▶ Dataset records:
┌──
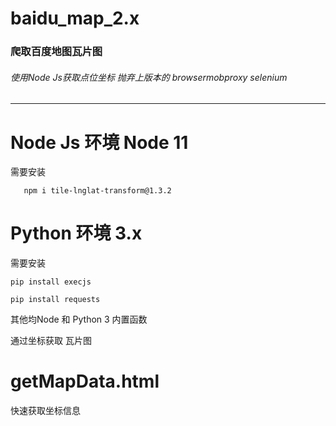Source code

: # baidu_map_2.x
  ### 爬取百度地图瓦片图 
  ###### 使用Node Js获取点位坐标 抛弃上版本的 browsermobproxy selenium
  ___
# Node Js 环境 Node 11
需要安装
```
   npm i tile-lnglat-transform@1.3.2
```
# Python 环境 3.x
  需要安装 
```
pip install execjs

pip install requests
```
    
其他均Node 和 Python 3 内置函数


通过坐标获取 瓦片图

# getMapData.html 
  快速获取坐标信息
└──
▶ PROBLEM REQUIREMENTS:
Show every line in the records above that contains the word "install".

▶ TASK OUTPUT:
pip install execjs
pip install requests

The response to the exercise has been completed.